--- START ---

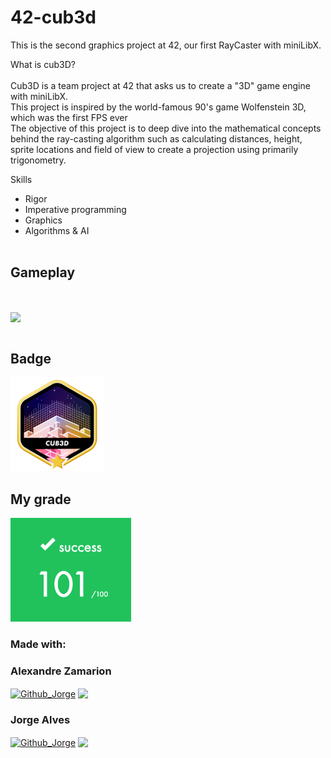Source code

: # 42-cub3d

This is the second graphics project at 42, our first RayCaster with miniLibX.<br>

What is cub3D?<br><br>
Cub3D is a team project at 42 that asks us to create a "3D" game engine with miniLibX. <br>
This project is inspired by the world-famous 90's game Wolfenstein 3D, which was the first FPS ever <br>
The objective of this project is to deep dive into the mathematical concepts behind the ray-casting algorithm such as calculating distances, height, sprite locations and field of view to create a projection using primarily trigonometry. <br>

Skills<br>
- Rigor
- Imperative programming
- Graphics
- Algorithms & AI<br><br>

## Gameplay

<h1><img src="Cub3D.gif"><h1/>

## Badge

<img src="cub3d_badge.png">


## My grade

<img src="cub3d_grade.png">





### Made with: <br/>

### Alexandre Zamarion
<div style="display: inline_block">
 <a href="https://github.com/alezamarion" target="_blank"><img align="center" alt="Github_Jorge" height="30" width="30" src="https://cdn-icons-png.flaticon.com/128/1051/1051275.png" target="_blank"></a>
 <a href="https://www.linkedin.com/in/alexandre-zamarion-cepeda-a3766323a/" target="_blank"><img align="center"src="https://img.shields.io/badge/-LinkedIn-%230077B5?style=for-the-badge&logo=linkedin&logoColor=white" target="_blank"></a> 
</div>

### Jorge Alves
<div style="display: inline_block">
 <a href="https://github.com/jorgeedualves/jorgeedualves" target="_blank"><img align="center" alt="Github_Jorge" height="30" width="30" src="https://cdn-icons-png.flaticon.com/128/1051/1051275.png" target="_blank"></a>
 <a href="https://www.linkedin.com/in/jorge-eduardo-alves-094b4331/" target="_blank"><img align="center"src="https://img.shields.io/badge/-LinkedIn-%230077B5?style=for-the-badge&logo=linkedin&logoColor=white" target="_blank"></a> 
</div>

--- END ---

● **Try it**
Where a line in the entries holds the word "shields", copy that line.

● **Written answer**
 <a href="https://www.linkedin.com/in/alexandre-zamarion-cepeda-a3766323a/" target="_blank"><img align="center"src="https://img.shields.io/badge/-LinkedIn-%230077B5?style=for-the-badge&logo=linkedin&logoColor=white" target="_blank"></a> 
 <a href="https://www.linkedin.com/in/jorge-eduardo-alves-094b4331/" target="_blank"><img align="center"src="https://img.shields.io/badge/-LinkedIn-%230077B5?style=for-the-badge&logo=linkedin&logoColor=white" target="_blank"></a> 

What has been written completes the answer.